» Stored data

------------------------------------------------

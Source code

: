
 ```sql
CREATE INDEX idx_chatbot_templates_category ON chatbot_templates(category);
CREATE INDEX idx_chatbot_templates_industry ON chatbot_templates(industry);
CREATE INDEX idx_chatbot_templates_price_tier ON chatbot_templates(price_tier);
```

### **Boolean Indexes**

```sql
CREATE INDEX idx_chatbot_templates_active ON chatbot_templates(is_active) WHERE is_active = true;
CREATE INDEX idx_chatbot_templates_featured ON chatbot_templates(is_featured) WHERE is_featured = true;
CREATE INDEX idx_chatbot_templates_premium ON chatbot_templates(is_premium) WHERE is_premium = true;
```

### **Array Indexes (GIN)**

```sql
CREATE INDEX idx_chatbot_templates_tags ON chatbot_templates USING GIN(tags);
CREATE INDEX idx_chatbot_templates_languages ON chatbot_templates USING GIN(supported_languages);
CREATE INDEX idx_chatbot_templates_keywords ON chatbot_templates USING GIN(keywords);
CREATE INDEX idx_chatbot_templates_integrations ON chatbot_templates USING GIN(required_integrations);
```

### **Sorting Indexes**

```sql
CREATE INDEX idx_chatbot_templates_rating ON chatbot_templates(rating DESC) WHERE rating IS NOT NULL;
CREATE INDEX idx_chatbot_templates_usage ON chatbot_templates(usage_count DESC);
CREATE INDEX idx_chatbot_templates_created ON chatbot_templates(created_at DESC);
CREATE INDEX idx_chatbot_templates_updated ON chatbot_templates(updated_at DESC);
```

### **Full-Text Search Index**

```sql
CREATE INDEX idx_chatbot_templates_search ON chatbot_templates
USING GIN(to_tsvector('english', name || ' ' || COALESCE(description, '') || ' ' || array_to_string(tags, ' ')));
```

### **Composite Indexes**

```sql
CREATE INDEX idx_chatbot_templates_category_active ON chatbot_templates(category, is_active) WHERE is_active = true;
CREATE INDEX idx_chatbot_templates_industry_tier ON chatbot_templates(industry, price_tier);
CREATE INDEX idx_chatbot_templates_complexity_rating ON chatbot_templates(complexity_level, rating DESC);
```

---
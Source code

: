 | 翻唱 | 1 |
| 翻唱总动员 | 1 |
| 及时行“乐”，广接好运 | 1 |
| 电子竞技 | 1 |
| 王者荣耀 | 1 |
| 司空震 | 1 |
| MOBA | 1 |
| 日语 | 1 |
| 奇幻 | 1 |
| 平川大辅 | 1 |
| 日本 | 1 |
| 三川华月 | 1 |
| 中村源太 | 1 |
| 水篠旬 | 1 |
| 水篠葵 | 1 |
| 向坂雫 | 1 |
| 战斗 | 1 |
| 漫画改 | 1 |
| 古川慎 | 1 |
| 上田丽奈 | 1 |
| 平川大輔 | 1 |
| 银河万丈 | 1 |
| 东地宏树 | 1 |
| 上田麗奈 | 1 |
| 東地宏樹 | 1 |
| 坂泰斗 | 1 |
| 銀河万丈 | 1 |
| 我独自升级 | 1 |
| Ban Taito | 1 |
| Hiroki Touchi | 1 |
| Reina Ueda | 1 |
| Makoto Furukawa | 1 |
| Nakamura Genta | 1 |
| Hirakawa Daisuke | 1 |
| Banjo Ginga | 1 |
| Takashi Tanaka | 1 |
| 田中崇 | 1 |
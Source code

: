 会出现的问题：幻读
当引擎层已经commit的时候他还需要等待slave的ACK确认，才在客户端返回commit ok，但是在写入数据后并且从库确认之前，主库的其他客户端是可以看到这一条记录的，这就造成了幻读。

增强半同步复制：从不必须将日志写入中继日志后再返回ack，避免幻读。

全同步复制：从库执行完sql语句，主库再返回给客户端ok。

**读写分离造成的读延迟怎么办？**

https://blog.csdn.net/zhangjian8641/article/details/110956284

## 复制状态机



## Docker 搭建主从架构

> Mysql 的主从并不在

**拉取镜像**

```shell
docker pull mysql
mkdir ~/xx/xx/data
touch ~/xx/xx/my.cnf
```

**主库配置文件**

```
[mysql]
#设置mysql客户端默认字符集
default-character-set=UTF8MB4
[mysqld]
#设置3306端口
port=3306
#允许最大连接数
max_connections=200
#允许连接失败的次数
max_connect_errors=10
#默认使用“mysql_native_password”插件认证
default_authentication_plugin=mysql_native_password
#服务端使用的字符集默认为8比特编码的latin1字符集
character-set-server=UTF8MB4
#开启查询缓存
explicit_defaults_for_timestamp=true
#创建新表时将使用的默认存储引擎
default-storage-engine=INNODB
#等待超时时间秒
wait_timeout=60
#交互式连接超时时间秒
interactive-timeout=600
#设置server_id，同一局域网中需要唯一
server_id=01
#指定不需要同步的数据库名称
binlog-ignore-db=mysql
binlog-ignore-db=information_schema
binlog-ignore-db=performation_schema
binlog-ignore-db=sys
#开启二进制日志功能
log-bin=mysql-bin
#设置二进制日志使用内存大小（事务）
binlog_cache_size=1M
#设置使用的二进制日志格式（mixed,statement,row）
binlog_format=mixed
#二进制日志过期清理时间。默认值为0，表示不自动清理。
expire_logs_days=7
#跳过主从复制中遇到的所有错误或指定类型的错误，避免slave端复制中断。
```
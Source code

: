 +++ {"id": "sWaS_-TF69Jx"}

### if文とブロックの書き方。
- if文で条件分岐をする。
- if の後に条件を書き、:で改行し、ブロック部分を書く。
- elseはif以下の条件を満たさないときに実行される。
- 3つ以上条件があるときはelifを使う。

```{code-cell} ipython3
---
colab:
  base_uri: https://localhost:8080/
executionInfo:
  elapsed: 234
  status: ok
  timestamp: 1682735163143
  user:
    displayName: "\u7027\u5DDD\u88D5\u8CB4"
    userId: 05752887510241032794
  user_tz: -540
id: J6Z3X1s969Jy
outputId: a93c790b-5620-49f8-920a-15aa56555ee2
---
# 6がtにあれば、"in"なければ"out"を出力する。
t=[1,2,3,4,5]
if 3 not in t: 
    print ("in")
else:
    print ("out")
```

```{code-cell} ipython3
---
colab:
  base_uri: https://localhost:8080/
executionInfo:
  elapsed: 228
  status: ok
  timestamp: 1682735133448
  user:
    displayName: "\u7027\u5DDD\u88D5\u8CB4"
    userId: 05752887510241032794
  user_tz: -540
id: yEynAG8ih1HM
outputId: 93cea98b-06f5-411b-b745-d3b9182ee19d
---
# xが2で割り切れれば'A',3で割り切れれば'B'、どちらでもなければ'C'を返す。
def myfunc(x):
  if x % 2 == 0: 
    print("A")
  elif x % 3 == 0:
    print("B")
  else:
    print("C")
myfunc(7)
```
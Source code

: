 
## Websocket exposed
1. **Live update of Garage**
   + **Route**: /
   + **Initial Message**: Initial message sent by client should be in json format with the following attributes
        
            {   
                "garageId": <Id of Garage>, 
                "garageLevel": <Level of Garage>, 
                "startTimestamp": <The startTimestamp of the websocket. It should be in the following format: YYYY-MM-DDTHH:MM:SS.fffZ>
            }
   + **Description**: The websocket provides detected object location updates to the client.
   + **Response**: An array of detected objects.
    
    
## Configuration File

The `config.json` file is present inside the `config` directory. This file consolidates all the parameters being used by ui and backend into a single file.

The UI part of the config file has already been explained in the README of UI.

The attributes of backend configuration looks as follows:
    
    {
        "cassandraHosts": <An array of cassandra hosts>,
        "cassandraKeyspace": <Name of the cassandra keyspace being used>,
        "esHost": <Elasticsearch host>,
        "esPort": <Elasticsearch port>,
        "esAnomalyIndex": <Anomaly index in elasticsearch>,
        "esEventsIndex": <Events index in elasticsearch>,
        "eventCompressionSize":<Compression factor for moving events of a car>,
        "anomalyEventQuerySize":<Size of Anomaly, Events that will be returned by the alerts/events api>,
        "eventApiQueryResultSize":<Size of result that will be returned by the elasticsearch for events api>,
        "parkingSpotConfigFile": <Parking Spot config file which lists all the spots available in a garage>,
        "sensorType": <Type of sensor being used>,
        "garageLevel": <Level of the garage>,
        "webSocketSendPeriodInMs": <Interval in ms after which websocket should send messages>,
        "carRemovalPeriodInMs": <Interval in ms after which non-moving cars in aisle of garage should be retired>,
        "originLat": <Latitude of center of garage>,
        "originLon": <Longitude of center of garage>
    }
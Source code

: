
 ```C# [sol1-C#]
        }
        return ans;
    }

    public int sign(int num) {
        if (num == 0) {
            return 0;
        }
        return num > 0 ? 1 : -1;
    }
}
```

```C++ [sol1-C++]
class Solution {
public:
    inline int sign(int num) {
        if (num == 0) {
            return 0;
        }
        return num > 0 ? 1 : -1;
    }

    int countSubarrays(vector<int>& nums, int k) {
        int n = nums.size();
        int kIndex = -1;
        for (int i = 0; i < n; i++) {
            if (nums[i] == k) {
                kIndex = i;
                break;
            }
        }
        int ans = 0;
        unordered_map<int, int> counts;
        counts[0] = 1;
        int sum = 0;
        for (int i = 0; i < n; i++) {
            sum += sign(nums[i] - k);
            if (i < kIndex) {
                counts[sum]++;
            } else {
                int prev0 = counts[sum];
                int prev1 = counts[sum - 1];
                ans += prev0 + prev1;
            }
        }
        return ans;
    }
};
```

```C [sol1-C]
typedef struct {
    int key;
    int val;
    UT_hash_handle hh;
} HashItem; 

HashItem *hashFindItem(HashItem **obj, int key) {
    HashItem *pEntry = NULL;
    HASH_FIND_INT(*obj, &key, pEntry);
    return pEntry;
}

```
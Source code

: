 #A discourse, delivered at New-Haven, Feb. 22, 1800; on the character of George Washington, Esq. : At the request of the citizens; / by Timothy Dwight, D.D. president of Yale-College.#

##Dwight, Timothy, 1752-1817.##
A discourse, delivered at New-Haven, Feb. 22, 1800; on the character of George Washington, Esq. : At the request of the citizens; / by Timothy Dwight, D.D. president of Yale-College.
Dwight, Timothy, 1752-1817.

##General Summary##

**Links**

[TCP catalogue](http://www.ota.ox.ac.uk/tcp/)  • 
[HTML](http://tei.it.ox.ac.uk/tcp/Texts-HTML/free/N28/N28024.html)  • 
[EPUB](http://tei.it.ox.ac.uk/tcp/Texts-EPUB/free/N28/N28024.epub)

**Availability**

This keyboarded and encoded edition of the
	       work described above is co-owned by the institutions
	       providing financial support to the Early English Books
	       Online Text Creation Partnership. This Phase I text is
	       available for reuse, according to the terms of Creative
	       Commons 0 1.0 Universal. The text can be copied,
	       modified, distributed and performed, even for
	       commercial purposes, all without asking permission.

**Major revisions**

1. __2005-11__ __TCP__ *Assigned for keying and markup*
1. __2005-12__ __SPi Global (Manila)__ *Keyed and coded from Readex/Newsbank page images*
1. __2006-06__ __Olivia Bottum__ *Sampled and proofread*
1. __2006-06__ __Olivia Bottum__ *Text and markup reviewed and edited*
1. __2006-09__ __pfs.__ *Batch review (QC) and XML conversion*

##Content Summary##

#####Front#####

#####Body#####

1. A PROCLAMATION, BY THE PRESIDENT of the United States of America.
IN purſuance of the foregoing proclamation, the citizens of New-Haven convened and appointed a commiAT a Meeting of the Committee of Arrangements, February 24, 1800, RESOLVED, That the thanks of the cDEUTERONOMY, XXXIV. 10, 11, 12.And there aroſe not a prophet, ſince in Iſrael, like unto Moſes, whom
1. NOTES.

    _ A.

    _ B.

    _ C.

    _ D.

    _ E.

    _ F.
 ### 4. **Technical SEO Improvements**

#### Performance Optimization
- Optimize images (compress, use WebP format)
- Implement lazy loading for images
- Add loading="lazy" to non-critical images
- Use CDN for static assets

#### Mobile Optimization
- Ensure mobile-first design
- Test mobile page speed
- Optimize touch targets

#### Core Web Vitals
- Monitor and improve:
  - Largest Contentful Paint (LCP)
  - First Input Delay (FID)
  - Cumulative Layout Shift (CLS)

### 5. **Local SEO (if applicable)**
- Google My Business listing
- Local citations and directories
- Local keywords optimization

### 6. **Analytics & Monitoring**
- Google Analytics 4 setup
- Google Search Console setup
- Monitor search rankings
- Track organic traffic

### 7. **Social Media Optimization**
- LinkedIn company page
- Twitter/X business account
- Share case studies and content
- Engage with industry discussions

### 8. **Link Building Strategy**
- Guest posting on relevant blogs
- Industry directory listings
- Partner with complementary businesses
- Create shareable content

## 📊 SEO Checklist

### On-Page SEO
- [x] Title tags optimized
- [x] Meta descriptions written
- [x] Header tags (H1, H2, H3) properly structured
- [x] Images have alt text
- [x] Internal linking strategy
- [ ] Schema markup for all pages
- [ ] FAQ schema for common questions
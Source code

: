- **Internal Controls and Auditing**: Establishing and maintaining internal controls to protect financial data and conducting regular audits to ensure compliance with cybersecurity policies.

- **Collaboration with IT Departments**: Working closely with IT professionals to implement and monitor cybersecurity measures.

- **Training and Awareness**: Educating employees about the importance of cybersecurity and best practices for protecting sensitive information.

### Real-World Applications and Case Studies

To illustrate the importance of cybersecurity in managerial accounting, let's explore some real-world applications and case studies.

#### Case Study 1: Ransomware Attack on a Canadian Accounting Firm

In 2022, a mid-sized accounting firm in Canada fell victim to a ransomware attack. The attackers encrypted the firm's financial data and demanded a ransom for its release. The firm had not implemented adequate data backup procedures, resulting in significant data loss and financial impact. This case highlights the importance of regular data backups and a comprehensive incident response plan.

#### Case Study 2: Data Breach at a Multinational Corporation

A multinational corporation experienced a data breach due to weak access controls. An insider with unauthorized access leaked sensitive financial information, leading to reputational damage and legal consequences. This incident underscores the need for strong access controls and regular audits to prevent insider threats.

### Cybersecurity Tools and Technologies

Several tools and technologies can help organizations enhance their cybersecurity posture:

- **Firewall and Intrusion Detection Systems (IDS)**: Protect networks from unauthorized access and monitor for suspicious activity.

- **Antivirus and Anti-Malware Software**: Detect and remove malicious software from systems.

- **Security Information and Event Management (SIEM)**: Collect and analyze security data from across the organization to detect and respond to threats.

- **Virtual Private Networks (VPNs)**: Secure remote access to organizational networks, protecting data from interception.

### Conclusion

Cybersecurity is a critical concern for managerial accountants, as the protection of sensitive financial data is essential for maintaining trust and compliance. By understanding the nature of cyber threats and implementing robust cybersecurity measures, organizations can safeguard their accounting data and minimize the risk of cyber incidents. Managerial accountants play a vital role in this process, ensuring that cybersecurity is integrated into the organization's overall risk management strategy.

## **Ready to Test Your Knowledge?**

------------------------------------------------

» Your assignment
With the line holding "IN purſuance of" as the first and the line holding "- First Input Delay (FID)" as the last, set down that range of the entries above exactly, and nothing else.

» Response to the exercise
IN purſuance of the foregoing proclamation, the citizens of New-Haven convened and appointed a commiAT a Meeting of the Committee of Arrangements, February 24, 1800, RESOLVED, That the thanks of the cDEUTERONOMY, XXXIV. 10, 11, 12.And there aroſe not a prophet, ſince in Iſrael, like unto Moſes, whom
1. NOTES.

    _ A.

    _ B.

    _ C.

    _ D.

    _ E.

    _ F.
 ### 4. **Technical SEO Improvements**

#### Performance Optimization
- Optimize images (compress, use WebP format)
- Implement lazy loading for images
- Add loading="lazy" to non-critical images
- Use CDN for static assets

#### Mobile Optimization
- Ensure mobile-first design
- Test mobile page speed
- Optimize touch targets

#### Core Web Vitals
- Monitor and improve:
  - Largest Contentful Paint (LCP)
  - First Input Delay (FID)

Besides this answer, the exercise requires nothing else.